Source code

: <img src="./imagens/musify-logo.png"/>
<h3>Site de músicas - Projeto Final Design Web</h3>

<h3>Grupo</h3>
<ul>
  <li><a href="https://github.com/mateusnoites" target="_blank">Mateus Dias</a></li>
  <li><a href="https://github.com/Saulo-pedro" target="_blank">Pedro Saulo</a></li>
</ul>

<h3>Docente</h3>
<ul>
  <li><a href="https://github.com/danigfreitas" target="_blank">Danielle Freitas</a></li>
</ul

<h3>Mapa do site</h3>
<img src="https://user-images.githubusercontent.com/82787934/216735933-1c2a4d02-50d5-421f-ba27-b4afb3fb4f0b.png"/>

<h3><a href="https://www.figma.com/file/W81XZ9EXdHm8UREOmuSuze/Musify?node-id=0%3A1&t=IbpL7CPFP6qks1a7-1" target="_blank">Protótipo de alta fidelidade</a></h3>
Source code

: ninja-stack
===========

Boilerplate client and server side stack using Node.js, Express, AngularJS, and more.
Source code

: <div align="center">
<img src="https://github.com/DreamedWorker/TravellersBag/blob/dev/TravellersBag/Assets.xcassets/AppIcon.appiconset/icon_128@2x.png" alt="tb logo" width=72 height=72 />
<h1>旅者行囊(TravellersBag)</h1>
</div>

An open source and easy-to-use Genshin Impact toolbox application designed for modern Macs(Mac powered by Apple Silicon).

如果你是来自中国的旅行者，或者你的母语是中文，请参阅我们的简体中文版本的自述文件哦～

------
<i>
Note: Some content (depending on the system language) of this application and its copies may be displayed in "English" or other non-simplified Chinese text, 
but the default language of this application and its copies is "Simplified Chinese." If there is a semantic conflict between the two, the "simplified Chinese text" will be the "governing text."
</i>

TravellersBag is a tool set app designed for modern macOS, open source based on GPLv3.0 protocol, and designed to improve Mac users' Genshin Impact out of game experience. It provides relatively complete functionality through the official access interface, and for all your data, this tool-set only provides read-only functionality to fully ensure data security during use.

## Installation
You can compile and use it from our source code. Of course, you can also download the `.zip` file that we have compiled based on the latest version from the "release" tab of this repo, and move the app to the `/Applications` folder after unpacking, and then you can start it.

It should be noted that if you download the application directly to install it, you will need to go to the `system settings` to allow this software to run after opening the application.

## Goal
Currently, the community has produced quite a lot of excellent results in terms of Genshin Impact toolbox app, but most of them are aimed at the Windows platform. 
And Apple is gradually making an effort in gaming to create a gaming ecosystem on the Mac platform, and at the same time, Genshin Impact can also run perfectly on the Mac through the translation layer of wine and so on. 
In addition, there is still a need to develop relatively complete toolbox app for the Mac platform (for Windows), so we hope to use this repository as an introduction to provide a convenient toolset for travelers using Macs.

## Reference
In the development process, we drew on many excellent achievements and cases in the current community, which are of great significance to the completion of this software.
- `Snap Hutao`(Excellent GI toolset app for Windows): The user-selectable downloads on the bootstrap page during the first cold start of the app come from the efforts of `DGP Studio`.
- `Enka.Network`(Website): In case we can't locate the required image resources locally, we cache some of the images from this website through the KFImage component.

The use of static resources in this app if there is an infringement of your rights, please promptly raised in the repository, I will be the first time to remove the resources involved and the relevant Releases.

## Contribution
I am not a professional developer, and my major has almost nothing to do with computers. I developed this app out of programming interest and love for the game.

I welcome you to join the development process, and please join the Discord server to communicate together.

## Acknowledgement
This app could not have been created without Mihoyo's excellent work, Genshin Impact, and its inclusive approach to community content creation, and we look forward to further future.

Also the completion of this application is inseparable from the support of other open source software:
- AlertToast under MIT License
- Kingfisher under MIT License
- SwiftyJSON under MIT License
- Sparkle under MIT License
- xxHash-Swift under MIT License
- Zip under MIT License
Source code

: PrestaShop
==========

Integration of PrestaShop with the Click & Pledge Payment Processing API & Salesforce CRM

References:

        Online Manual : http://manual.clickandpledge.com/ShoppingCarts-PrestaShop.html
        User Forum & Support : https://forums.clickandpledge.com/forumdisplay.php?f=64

----------

*Aim of the exercise*: In the records above, find the line with "## Reference"; write out exactly that line and each one after it, stopping after the line with "In the development process, we".

*Task answer*:
## Reference
In the development process, we drew on many excellent achievements and cases in the current community, which are of great significance to the completion of this software.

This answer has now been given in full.